Un yoksa insanımız hepten aç. Sonuçta eti-sütü bırak, ekmekte yok.
Kaptınız değil mi şimdi ilahi denklemi? Nasıl basit ama çok ilginç değil mi?
***
Pandemi şartları ile zaten bunalmış olan toplumda, bir de yetersiz gıda ve temel besin kaynaklarındaki zorlukları bu toplum kaldıramaz.
Hele de kuraklık tehdidinin her geçen gün etkisini arttıracağı bizim gibi ülkelerde halkın temel besin kaynaklarına erişim ve kıtlığında başımıza geleceği varın siz hesap edin.
Bu tablo karşısında rahat olunmaz.
Bu senaryolara karşı eylemsizlik olmaz.
Bu gibi durumlarda vaziyet ciddi olarak kabullenmeyip, tedbir alınmayıp, aman sendecilik yapılarak bir de ‘Ekmek bulamayan pasta yesin’ gibi boş vermişlik eksenli ve alaycı ağızla bir yaklaşımda bulunulursa, işte o zaman; “Yandı gülüm keten helva.”
Dünyada olduğu kadar ülkemizdeki en önemli ürün olan başta buğday olmak üzere azalan tahıl üretimi, başımızı ağrıtacak gibi gözüküyor.
Ülkemizin ihtiyacı olan tahıl miktarı belli.
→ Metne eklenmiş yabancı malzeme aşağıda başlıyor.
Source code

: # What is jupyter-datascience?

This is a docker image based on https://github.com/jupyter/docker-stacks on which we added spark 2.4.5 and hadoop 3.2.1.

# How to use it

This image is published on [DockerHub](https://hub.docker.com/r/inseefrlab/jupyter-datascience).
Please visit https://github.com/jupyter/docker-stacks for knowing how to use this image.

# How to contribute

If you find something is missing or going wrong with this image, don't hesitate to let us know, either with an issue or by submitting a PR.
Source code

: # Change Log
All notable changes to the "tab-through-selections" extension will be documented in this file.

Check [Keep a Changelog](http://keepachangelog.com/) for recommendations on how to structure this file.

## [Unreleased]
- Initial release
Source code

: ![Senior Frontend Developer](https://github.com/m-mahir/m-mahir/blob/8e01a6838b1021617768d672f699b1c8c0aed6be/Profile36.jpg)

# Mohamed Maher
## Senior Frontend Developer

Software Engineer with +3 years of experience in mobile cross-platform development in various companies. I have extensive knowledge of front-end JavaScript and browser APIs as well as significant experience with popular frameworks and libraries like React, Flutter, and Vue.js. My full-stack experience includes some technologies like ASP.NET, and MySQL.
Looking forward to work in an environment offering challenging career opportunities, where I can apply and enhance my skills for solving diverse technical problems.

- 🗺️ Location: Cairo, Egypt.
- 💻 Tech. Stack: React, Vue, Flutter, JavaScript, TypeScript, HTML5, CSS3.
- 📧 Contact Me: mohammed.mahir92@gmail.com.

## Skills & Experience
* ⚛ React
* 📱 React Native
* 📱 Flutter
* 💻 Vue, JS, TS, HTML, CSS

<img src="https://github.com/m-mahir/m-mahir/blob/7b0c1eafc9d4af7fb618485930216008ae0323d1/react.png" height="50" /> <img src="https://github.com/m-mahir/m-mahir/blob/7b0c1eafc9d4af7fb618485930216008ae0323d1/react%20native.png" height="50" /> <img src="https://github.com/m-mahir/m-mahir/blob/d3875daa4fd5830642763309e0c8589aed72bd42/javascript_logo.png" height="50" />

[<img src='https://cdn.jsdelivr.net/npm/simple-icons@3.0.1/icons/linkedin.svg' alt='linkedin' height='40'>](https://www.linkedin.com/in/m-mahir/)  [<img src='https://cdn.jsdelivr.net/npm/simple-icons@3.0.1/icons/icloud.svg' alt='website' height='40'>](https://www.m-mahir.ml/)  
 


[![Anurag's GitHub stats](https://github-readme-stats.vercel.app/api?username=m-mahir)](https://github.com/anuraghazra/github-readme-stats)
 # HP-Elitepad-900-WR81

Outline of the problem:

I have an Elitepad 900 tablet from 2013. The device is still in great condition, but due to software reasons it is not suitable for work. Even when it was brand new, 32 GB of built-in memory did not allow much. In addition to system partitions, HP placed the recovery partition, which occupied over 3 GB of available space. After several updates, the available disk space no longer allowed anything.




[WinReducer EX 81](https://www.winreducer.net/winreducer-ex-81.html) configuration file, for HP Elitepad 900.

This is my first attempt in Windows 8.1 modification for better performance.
Bu yıl takriben 19 milyon ton buğday ihtiyacımız var.
Tüketimimiz bu rakamdan fazla; yani ne demek oluyor. Dışarıdan ithal edeceğiz demek oluyor.
Ahanda size kötü senaryo!
Adamlar ambargo uyguladı diyelim.
Yani paran var ama sana tahıl satmıyor.
Ne edeceğiz şimdi?
Demek ki aç kaldın!
Demek ki açıkta kaldın!
Bırak hayvanının işkembesini doyurmayı, samanı alacağın bitkiyi elde edemeyeceğin gibi, tohumluk ekilecek tahılın yok.
Ne yapacağız şimdi?
Bu işler şansa bırakılmayacak işlerdir.
Bu işler savsaklanacak konular değildir.
Bu işler adamı şişler.
Öncelikle buğday ve diğer tahıl ürünleri için (arpa, yulaf, çavdar, darı, mısır ve çeltik) kuraklık eylem planı kapsamında tedbir almak gerekli olup ivedilikle azalan ve işlenmeyen ekim alanları tarım sistemine dahil edilerek, tarımsal desteklemeler ve girdi maliyetlerinin sübvanse edilmesi ile acil çalışmaların yapılaması kaçınılmazdır.
Kulaktan girip, laf kalabalığında kaybolan sözcüklere değil.
İcraata, çalışmaya, planlamaya, gayrete, üretmeye ve halka tedarik etmeye ihtiyacımız var şu an bizim.
Ne kadar az laf o kadar çok iş…
Şimdilik bunu uygulayalım, krizlerle karşılaşmayalım.
Bir ekmek kaldı halkın elinde, onu da kaybetmeyelim.
Yoksa…
Pasta yemek zorunda kalırsınız haaaaa!